● Your objective
Lines before the one containing "其实之所以撵走彩霞，不排除这" are to be left out; that line and every line after it, through the last line below, are to be reproduced exactly.

Stored records:

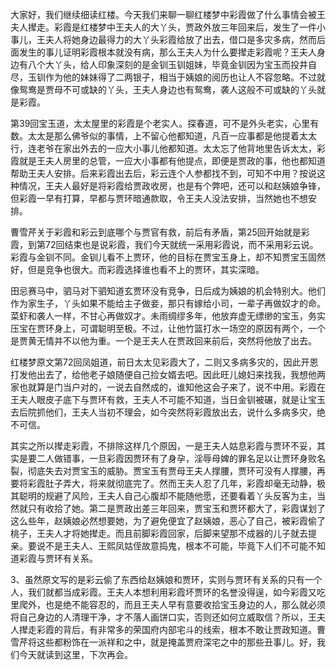 
大家好，我们继续细读红楼。今天我们来聊一聊红楼梦中彩霞做了什么事情会被王夫人撵走。彩霞是红楼梦中王夫人的大丫头，贾政外放三年回来后，发生了一件小事儿，王夫人将她身边最得力的大丫头彩霞给放了出去，借口是多灾多病，然而后面发生的事儿证明彩霞根本就没有病，那么王夫人为什么要撵走彩霞呢？王夫人身边有八个大丫头，给人印象深刻的是金钏玉钏姐妹，毕竟金钏因为宝玉而投井自尽，玉钏作为他的妹妹得了二两银子，相当于姨娘的阅历也让人不容忽略。不过就像鸳鸯是贾母不可或缺的丫头，王夫人身边也有鸳鸯，袭人这般不可或缺的丫头就是彩霞。

第39回宝玉道，太太屋里的彩霞是个老实人。探春道，可不是外头老实，心里有数。太太是那么佛爷似的事情，上不留心他都知道，凡百一应事都是他提着太太行，连老爷在家出外去的一应大小事儿他都知道。太太忘了他背地里告诉太太，彩霞就是王夫人房里的总管，一应大小事都有他提点，即便是贾政的事，他也都知道帮助王夫人安排。后来彩霞出去后，彩云连个人参都找不到，可知不中用？按说这种情况，王夫人最好是将彩霞给贾政收房，也是有个弊吧，还可以和赵姨娘争锋，但彩霞一早有打算，早都与贾环暗通款取，令王夫人没法安排，当然她也不想安排。

曹雪芹关于彩霞和彩云到底哪个与贾官有救，前后有矛盾，第25回开始就是彩霞，到第72回结束也是说彩霞，我们今天就统一采用彩霞说，而不采用彩云说。彩霞与金钏不同。金钏儿看不上贾环，他的目标在贾宝玉身上，却不知贾宝玉固然好，但是竞争也很大。而彩霞选择谁也看不上的贾环，其实深暗。

田忌赛马中，驷马对下驷知道玄贾环没有竞争，日后成为姨娘的机会特别大。他们作为家生子，丫头如果不能给主子做妾，那只有嫁给小司，一辈子再做奴才的命。菜虾和袭人一样，不甘心再做奴才。未雨绸缪多年，他放弃虚无缥缈的宝玉，务实压宝在贾环身上，可谓聪明至极。不过，让他竹篮打水一场空的原因有两个，一个是贾黄无情并不以他为重。一个是王夫人在贾政回来前后，突然将他放了出去。

红楼梦原文第72回凤姐道，前日太太见彩霞大了，二则又多病多灾的，因此开恩打发他出去了，给他老子娘随便自己捡女婿去吧。因此旺儿媳妇来找我，我想他两家也就算是门当户对的，一说去自然成的，谁知他这会子来了，说不中用。彩霞在王夫人眼皮子底下与贾环有救，王夫人不可能不知道，当日金钏被碾，就是让宝玉去后院抓他们，王夫人当初不理会，如今突然将彩霞放出去，说什么多病多灾，绝不可信。

其实之所以撵走彩霞，不排除这样几个原因，一是王夫人姑息彩霞与贾环不妥，其实是要二人做错事，一旦彩霞因贾环有了身孕，淫辱母婢的罪名足以让贾环身败名裂，彻底失去对贾宝玉的威胁。贾宝玉有贾母王夫人撑腰，贾环可没有人撑腰，再要将彩霞肚子弄大，将来就彻底完了。然而王夫人忍了几年，彩霞却毫无动静，极其聪明的规避了风险，王夫人自己心腹却不能随他愿，还要看着丫头反客为主，当然就只有收拾了她。第二是贾政出差三年回来，贾宝玉和贾环都大了，彩霞谋划了这么些年，赵姨娘必然想要她，为了避免便宜了赵姨娘，恶心了自己，被彩霞偷了桃子，王夫人才将她撵走。而且前脚彩霞回家，后脚来望那不成器的儿子就去提亲。要说不是王夫人、王熙凤姑侄故意捣鬼，根本不可能，毕竟下人们不可能不知道彩霞与贾环有关系。

3、虽然原文写的是彩云偷了东西给赵姨娘和贾环，实则与贾环有关系的只有一个人，我们就都当成彩霞。王夫人本想利用彩霞坏贾环的名誉没得逞，如今彩霞又吃里爬外，也是绝不能容忍的，而且王夫人早有意要收拾宝玉身边的人，那么就必须将自己身边的人清理干净，才不落人画饼口实，否则还如何立威取信？所以，王夫人撵走彩霞的背后，有非常多的荣国府内部宅斗的线索，根本不敢让贾政知道。曹雪芹将这些都粉饰在一派祥和之中，就是掩盖贾府深宅之中的那些丑事儿。好，我们今天就读到这里，下次再会。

● Output
其实之所以撵走彩霞，不排除这样几个原因，一是王夫人姑息彩霞与贾环不妥，其实是要二人做错事，一旦彩霞因贾环有了身孕，淫辱母婢的罪名足以让贾环身败名裂，彻底失去对贾宝玉的威胁。贾宝玉有贾母王夫人撑腰，贾环可没有人撑腰，再要将彩霞肚子弄大，将来就彻底完了。然而王夫人忍了几年，彩霞却毫无动静，极其聪明的规避了风险，王夫人自己心腹却不能随他愿，还要看着丫头反客为主，当然就只有收拾了她。第二是贾政出差三年回来，贾宝玉和贾环都大了，彩霞谋划了这么些年，赵姨娘必然想要她，为了避免便宜了赵姨娘，恶心了自己，被彩霞偷了桃子，王夫人才将她撵走。而且前脚彩霞回家，后脚来望那不成器的儿子就去提亲。要说不是王夫人、王熙凤姑侄故意捣鬼，根本不可能，毕竟下人们不可能不知道彩霞与贾环有关系。

3、虽然原文写的是彩云偷了东西给赵姨娘和贾环，实则与贾环有关系的只有一个人，我们就都当成彩霞。王夫人本想利用彩霞坏贾环的名誉没得逞，如今彩霞又吃里爬外，也是绝不能容忍的，而且王夫人早有意要收拾宝玉身边的人，那么就必须将自己身边的人清理干净，才不落人画饼口实，否则还如何立威取信？所以，王夫人撵走彩霞的背后，有非常多的荣国府内部宅斗的线索，根本不敢让贾政知道。曹雪芹将这些都粉饰在一派祥和之中，就是掩盖贾府深宅之中的那些丑事儿。好，我们今天就读到这里，下次再会。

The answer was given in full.